In: Chemistry
A 45.20 mL aliquot from a 0.500 L solution that contains 0.420 g of MnSO 4 ( MW = 151.00 g/mol) required 35.3 mL of an EDTA solution to reach the end point in a titration.
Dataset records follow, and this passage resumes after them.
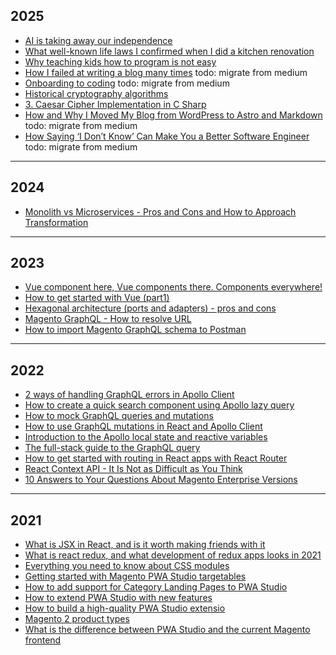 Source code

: ## 2025

- [AI is taking away our independence](AI%20is%20taking%20away%20our%20independence.md)
- [What well-known life laws I confirmed when I did a kitchen renovation](What%20well-known%20life%20laws%20I%20confirmed%20when%20I%20did%20a%20kitchen%20renovation.md)
- [Why teaching kids how to program is not easy](Why%20teaching%20kids%20how%20to%20program%20is%20not%20easy.md)
- [How I failed at writing a blog many times](https://medium.com/@frodigo/how-i-failed-at-writing-a-blog-many-times-d1e5040763a7) todo: migrate from medium
- [Onboarding to coding](https://medium.com/docplanner-tech/onboarding-to-coding-9ff20c65c303) todo: migrate from medium
- [Historical cryptography algorithms](Historical%20cryptography%20algorithms.md)
- [3. Caesar Cipher Implementation in C Sharp](Caesar%20Cipher%20Implementation%20in%20C%20Sharp.md)
- [How and Why I Moved My Blog from WordPress to Astro and Markdown](https://medium.com/gitconnected/how-and-why-i-moved-my-blog-from-wordpress-to-astro-and-markdown-3549672d5a86) todo: migrate from medium
- [How Saying ‘I Don’t Know’ Can Make You a Better Software Engineer](https://medium.com/gitconnected/how-saying-i-dont-know-can-make-you-a-better-software-engineer-7b85d7c9ed54) todo: migrate from medium

---
## 2024

- [Monolith vs Microservices - Pros and Cons and How to Approach Transformation](Monolith%20vs%20Microservices%20-%20Pros%20and%20Cons%20and%20How%20to%20Approach%20Transformation.md)

---
## 2023

- [Vue component here, Vue components there. Components everywhere!](Vue%20component%20here,%20Vue%20components%20there.%20Components%20everywhere!.md)
- [How to get started with Vue (part1)](How%20to%20get%20started%20with%20Vue%20(part1).md)
- [Hexagonal architecture (ports and adapters) - pros and cons](Hexagonal%20architecture%20(ports%20and%20adapters)%20-%20pros%20and%20cons.md)
- [Magento GraphQL - How to resolve URL](Magento%20GraphQL%20-%20How%20to%20resolve%20URL.md)
- [How to import Magento GraphQL schema to Postman](How%20to%20import%20Magento%20GraphQL%20schema%20to%20Postman.md)

---
## 2022

- [2 ways of handling GraphQL errors in Apollo Client](2%20ways%20of%20handling%20GraphQL%20errors%20in%20Apollo%20Client.md)
- [How to create a quick search component using Apollo lazy query](How%20to%20create%20a%20quick%20search%20component%20using%20Apollo%20lazy%20query.md)
- [How to mock GraphQL queries and mutations](How%20to%20mock%20GraphQL%20queries%20and%20mutations.md)
- [How to use GraphQL mutations in React and Apollo Client](How%20to%20use%20GraphQL%20mutations%20in%20React%20and%20Apollo%20Client.md)
- [Introduction to the Apollo local state and reactive variables](Introduction%20to%20the%20Apollo%20local%20state%20and%20reactive%20variables.md)
- [The full-stack guide to the GraphQL query](The%20full-stack%20guide%20to%20the%20GraphQL%20query.md)
- [How to get started with routing in React apps with React Router](How%20to%20get%20started%20with%20routing%20in%20React%20apps%20with%20React%20Router.md)
- [React Context API - It Is Not as Difficult as You Think](React%20Context%20API%20-%20It%20Is%20Not%20as%20Difficult%20as%20You%20Think.md)
- [10 Answers to Your Questions About Magento Enterprise Versions](10%20Answers%20to%20Your%20Questions%20About%20Magento%20Enterprise%20Versions.md)

---
## 2021

- [What is JSX in React, and is it worth making friends with it](What%20is%20JSX%20in%20React,%20and%20is%20it%20worth%20making%20friends%20with%20it.md)
- [What is react redux, and what development of redux apps looks in 2021](What%20is%20react%20redux,%20and%20what%20development%20of%20redux%20apps%20looks%20in%202021.md)
- [Everything you need to know about CSS modules](Everything%20you%20need%20to%20know%20about%20CSS%20modules.md)
- [Getting started with Magento PWA Studio targetables](Getting%20started%20with%20Magento%20PWA%20Studio%20targetables.md)
- [How to add support for Category Landing Pages to PWA Studio](How%20to%20add%20support%20for%20Category%20Landing%20Pages%20to%20PWA%20Studio.md)
- [How to extend PWA Studio with new features](How%20to%20extend%20PWA%20Studio%20with%20new%20features.md)
- [How to build a high-quality PWA Studio extensio](How%20to%20build%20a%20high-quality%20PWA%20Studio%20extensio.md)
- [Magento 2 product types](Magento%202%20product%20types.md)
- [What is the difference between PWA Studio and the current Magento frontend](What%20is%20the%20difference%20between%20PWA%20Studio%20and%20the%20current%20Magento%20frontend.md)
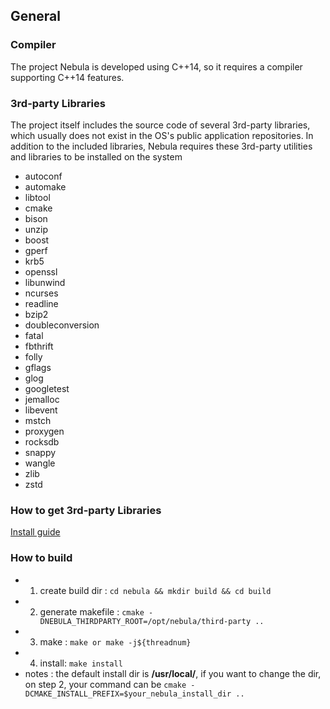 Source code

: ## General

### Compiler

The project Nebula is developed using C++14, so it requires a compiler supporting C++14 features.

### 3rd-party Libraries

The project itself includes the source code of several 3rd-party libraries, which usually does not exist in the OS's public application repositories. In addition to the included libraries, Nebula requires these 3rd-party utilities and libraries to be installed on the system

  - autoconf
  - automake
  - libtool
  - cmake
  - bison
  - unzip
  - boost
  - gperf
  - krb5
  - openssl
  - libunwind
  - ncurses
  - readline
  - bzip2
  - doubleconversion
  - fatal
  - fbthrift
  - folly
  - gflags
  - glog
  - googletest
  - jemalloc
  - libevent
  - mstch
  - proxygen
  - rocksdb
  - snappy
  - wangle
  - zlib
  - zstd

### How to get 3rd-party Libraries
[Install guide](https://github.com/vesoft-inc/nebula-3rdparty/blob/master/README.md)


### How to build
  - 1. create build dir : `cd nebula && mkdir build && cd build`
  - 2. generate makefile : `cmake -DNEBULA_THIRDPARTY_ROOT=/opt/nebula/third-party ..`
  - 3. make : `make or make -j${threadnum}`
  - 4. install: `make install`
  - notes : the default install dir is **/usr/local/**, if you want to change the dir, on step 2, your command can be `cmake -DCMAKE_INSTALL_PREFIX=$your_nebula_install_dir ..`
What mass, in milligrams, of CaCO 3 ( MW = 100.09 g/mol) will react with 1.40 mL of the EDTA solution? in mg
mass CaCO3 = 0.998 mg
Explanation
Mass MnSO4 = 0.420 g
moles MnSO4 = (mass MnSO4) / (molar mass MnSO4)
moles MnSO4 = (0.420 g) / (151.00 g/mol)
moles MnSO4 = 2.78 x 10-3 mol
concentration MnSO4 = (moles MnSO4) / (total volume in Liter)
concentration MnSO4 = (2.78 x 10-3 mol) / (0.500 L)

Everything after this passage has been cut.